In this light, it is helpful to think about software projects from two aspects. One aspect is time, and the other aspect is scope.
The aspect of time is not something we can directly control.
The aspect of scope is something we can directly control.
Because we can’t control time, but we can control scope, the first principle is that we must focus on controlling the scope.
You might argue that we can control time by adding more people to the software project. Here the simple counter-argument is Brook’s law which states:
“Adding manpower to late software project makes it later”.
A slightly more elaborate version of the counter-argument here is that software projects tend to have a high cost of partitioning. We can understand the concept of partitioning (work) through strawberry fields.

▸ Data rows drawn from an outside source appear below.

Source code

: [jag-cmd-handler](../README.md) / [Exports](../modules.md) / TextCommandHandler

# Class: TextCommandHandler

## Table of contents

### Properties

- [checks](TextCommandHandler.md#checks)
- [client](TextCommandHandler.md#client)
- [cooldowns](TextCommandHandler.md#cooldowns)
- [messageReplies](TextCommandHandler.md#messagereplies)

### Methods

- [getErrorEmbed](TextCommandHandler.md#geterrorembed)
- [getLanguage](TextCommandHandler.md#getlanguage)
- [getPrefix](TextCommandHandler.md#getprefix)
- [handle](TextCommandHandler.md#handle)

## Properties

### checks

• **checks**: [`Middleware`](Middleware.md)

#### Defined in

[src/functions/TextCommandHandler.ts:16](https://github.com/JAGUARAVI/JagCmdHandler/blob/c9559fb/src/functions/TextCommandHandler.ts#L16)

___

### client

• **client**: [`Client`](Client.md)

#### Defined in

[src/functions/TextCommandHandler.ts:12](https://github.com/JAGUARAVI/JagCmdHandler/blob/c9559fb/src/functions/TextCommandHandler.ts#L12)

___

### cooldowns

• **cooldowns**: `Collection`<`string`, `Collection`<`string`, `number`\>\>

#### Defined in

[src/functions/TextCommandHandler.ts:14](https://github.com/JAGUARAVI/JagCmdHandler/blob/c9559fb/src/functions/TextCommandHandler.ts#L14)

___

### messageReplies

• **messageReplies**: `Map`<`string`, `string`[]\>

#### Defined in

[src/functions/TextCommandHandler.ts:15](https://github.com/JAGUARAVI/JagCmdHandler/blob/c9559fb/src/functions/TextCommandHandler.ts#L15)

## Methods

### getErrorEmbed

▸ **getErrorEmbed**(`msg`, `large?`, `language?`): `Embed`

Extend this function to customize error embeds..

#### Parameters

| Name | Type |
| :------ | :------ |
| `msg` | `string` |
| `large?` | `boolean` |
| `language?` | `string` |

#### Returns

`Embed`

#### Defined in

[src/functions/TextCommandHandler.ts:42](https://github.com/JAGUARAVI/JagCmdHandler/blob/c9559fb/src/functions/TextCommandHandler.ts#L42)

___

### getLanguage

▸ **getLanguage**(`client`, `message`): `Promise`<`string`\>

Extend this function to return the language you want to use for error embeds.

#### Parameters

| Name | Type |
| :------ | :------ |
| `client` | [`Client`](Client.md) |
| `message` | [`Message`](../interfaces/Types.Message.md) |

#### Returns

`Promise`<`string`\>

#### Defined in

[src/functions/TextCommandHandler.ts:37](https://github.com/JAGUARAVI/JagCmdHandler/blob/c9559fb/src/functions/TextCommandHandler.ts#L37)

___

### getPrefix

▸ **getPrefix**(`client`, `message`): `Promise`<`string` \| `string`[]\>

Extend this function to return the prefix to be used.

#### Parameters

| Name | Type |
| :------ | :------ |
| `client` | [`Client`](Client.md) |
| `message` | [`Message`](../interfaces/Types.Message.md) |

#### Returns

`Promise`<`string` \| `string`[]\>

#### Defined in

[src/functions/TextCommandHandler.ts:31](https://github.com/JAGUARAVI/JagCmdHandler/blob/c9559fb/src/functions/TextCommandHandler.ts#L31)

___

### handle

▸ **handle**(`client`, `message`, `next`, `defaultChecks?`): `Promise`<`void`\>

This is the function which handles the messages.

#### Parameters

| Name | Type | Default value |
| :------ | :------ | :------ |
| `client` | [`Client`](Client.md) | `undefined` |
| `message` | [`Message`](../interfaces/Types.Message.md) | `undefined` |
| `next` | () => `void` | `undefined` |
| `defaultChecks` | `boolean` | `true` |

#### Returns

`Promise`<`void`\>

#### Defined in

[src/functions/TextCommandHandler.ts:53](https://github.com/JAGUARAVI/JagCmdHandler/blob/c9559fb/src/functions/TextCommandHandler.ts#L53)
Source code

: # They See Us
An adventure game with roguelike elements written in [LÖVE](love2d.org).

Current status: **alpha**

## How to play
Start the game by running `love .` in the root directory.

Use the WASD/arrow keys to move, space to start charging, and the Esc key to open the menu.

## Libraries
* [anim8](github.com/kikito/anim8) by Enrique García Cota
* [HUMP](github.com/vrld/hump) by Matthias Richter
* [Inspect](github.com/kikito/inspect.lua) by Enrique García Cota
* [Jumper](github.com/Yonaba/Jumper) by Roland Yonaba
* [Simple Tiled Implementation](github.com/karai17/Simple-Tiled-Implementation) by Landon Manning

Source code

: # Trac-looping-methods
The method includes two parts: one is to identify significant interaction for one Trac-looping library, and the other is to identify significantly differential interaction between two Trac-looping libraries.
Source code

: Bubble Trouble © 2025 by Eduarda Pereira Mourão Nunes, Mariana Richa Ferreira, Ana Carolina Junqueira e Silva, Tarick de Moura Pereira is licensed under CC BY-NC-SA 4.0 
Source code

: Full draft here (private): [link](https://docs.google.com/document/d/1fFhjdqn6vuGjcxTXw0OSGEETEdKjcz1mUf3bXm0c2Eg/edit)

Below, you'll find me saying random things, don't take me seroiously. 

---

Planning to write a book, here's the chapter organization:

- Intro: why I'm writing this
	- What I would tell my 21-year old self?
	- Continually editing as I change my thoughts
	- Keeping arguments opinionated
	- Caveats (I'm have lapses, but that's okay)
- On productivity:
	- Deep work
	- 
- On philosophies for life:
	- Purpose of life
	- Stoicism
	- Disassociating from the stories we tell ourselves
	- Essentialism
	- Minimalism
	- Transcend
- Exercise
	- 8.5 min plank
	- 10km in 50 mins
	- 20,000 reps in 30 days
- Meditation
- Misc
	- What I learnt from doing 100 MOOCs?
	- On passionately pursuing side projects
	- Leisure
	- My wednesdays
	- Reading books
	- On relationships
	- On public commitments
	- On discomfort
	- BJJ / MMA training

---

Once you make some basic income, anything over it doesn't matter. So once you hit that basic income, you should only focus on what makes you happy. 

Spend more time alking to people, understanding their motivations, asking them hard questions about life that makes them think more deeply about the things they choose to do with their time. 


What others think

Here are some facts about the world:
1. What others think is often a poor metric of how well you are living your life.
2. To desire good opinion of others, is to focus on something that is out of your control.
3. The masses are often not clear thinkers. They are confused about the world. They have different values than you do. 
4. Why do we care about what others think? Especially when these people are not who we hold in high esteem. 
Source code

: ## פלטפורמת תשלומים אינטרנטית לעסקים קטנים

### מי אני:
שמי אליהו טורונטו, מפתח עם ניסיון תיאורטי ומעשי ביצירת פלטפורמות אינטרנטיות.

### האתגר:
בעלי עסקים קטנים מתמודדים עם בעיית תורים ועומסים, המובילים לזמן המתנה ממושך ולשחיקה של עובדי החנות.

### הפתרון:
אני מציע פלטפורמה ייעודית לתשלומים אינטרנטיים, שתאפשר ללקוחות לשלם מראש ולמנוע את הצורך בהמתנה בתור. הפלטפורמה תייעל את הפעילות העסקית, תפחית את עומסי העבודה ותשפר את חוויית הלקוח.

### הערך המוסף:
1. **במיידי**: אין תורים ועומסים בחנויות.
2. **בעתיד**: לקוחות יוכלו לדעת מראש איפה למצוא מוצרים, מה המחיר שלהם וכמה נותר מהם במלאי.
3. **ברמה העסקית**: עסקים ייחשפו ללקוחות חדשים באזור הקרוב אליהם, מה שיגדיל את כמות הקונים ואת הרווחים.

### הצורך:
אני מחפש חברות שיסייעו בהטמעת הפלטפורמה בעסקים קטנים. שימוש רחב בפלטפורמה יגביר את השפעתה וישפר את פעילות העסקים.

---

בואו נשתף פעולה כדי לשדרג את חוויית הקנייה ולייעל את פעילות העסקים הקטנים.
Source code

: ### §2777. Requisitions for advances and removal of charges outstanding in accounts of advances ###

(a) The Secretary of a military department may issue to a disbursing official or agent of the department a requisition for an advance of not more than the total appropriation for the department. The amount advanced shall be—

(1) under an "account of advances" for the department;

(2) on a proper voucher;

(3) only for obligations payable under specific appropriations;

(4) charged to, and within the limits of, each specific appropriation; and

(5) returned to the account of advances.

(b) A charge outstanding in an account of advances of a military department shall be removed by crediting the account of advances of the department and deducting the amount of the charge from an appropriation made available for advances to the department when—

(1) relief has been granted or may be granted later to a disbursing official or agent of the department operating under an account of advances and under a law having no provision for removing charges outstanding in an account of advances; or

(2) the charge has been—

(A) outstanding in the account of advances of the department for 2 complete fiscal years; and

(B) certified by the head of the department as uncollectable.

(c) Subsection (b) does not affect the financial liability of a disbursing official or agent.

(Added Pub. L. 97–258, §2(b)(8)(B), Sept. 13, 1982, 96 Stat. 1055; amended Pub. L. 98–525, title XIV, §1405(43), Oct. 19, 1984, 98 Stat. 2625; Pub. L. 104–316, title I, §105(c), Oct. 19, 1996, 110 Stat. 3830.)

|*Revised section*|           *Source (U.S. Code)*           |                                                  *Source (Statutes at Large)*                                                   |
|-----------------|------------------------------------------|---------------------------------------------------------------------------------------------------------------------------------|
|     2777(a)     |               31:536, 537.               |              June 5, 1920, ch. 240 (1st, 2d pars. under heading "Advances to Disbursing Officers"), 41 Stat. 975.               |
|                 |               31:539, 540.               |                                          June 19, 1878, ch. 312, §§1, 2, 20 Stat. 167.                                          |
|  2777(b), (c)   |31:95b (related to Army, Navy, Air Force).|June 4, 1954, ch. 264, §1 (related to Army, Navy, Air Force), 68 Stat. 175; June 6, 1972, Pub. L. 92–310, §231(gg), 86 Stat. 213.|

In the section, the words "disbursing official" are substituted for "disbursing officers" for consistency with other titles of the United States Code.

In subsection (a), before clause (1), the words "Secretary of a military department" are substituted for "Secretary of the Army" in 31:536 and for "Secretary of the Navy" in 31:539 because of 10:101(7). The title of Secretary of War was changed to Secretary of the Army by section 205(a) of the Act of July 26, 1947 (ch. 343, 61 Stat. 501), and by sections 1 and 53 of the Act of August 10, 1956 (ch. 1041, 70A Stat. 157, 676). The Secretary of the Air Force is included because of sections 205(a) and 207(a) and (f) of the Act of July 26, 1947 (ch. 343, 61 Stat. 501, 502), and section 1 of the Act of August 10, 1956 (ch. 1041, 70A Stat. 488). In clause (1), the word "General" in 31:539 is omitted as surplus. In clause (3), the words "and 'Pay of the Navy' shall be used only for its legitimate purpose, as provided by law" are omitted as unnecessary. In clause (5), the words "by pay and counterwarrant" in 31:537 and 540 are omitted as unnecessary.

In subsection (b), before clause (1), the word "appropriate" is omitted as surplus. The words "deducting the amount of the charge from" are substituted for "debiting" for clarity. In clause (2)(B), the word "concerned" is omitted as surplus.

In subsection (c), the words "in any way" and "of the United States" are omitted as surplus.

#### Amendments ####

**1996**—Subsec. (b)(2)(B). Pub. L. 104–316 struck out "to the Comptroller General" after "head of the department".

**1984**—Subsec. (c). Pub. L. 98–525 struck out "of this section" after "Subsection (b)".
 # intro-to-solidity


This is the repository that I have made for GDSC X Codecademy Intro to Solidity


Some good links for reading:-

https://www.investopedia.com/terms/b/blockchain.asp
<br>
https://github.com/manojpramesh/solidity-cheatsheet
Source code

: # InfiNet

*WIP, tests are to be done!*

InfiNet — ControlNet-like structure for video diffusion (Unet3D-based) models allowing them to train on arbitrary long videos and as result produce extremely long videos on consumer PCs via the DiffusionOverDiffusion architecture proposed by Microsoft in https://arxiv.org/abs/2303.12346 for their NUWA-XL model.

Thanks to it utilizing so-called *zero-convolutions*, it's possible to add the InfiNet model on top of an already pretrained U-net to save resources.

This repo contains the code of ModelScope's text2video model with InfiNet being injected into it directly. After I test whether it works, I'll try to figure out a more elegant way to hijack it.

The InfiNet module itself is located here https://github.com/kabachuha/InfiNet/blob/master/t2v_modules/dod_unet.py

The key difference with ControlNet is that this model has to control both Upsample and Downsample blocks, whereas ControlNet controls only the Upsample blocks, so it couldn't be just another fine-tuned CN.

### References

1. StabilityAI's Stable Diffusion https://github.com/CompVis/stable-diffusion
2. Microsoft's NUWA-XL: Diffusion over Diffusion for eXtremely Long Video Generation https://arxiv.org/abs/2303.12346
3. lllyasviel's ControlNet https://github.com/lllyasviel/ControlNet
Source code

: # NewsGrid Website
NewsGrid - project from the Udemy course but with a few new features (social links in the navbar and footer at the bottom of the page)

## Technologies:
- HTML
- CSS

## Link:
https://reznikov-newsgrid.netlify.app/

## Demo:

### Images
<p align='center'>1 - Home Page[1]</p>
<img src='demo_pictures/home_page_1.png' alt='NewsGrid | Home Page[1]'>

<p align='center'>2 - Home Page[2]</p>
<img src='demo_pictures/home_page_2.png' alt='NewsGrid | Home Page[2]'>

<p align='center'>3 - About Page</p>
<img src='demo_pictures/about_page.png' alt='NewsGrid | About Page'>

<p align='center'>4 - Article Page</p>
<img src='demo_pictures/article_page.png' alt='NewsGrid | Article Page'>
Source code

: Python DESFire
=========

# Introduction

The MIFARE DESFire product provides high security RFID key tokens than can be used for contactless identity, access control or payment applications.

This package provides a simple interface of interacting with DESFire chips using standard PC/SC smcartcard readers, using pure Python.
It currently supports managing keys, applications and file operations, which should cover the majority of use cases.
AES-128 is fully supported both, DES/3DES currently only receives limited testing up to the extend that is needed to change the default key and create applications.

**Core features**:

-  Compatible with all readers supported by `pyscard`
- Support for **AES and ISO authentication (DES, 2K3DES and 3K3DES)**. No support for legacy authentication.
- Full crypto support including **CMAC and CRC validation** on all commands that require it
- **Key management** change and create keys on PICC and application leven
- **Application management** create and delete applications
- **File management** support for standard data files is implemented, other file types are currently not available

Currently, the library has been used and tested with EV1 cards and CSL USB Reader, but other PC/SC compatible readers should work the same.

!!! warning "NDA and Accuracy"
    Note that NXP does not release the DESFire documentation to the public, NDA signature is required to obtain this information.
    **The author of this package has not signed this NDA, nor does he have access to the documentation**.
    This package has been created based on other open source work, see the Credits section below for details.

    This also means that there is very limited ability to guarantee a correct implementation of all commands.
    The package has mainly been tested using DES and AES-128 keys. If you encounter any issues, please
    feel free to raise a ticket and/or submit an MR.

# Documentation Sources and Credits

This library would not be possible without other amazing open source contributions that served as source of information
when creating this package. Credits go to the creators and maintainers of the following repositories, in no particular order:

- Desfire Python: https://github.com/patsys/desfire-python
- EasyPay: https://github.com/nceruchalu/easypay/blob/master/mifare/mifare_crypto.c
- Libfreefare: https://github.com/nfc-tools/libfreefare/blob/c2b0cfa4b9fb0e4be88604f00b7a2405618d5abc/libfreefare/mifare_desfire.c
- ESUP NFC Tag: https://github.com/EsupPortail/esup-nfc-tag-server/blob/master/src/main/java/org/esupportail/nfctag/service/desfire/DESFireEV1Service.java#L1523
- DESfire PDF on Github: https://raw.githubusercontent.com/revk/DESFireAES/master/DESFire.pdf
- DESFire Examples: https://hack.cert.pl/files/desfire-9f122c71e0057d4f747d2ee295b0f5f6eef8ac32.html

Imagine a field of strawberries that is the size of a football field. Let’s say one person (picker) can pick 2,000 strawberries per day. Two pickers can pick 4,000 strawberries per day, and so on. Up to a point, for every new person working in the field, you get 2000 strawberries per day more. As the number of people in the field increases, the pickers start slowing each other down. As you keep adding more pickers, the congestion on the field increases, and the strawberries per day per picker declines. If you don’t stop adding pickers, the field will become so congested that pickers can no longer pick strawberries on it. Moving has become impossible.
Between these two states — the minimum and total collapse — there is the partitional optimum, a state where there is the correct number of people in the field. The correct number is the one that allows achieving 2,000 strawberries per day per picker and allows emptying the field from strawberries in the shortest possible calendar time.
The nuance here is that the partitional optimum cannot be improved by means of communication. This is to say that by means of communication, people in the field can not organize in a way that makes it possible to add more people to the field without adversely affecting the strawberries per day per person.
For every task, there is a number— partitional optimum — which indicates how many people can work on the task without adverse effects on the throughput per person.
Strawberry field operations are an example of highly partitionable tasks. Car mechanics is an example of poorly partitionable tasks. Software engineering tends to be closer to car mechanics than strawberry picking.
Communication as Cost
At this point, it will be helpful to introduce two new concepts; intra-work communication and extra-work communication.
Intra-work communication protocols are those that are a by-product of the actual work. For example, in software engineering, we have daily code commits. Extra-work communication protocols are those that are there to compensate for partitioning. Whereas intra-work communication protocols tend to have no time cost or very low time cost, extra-work communication protocols always have a time cost, often a high one. A particularly costly communication pattern—communication about extra-work communication — can have devastating effects on software engineering projects.
While we can’t make people pick strawberries faster by introducing communication protocols, we can make them pick strawberries a lot slower as we keep introducing more communication protocols.
We tend to think of communication as a value, but actually, it is a cost.
Let’s return to the strawberry field to explore the proposition of communication as cost.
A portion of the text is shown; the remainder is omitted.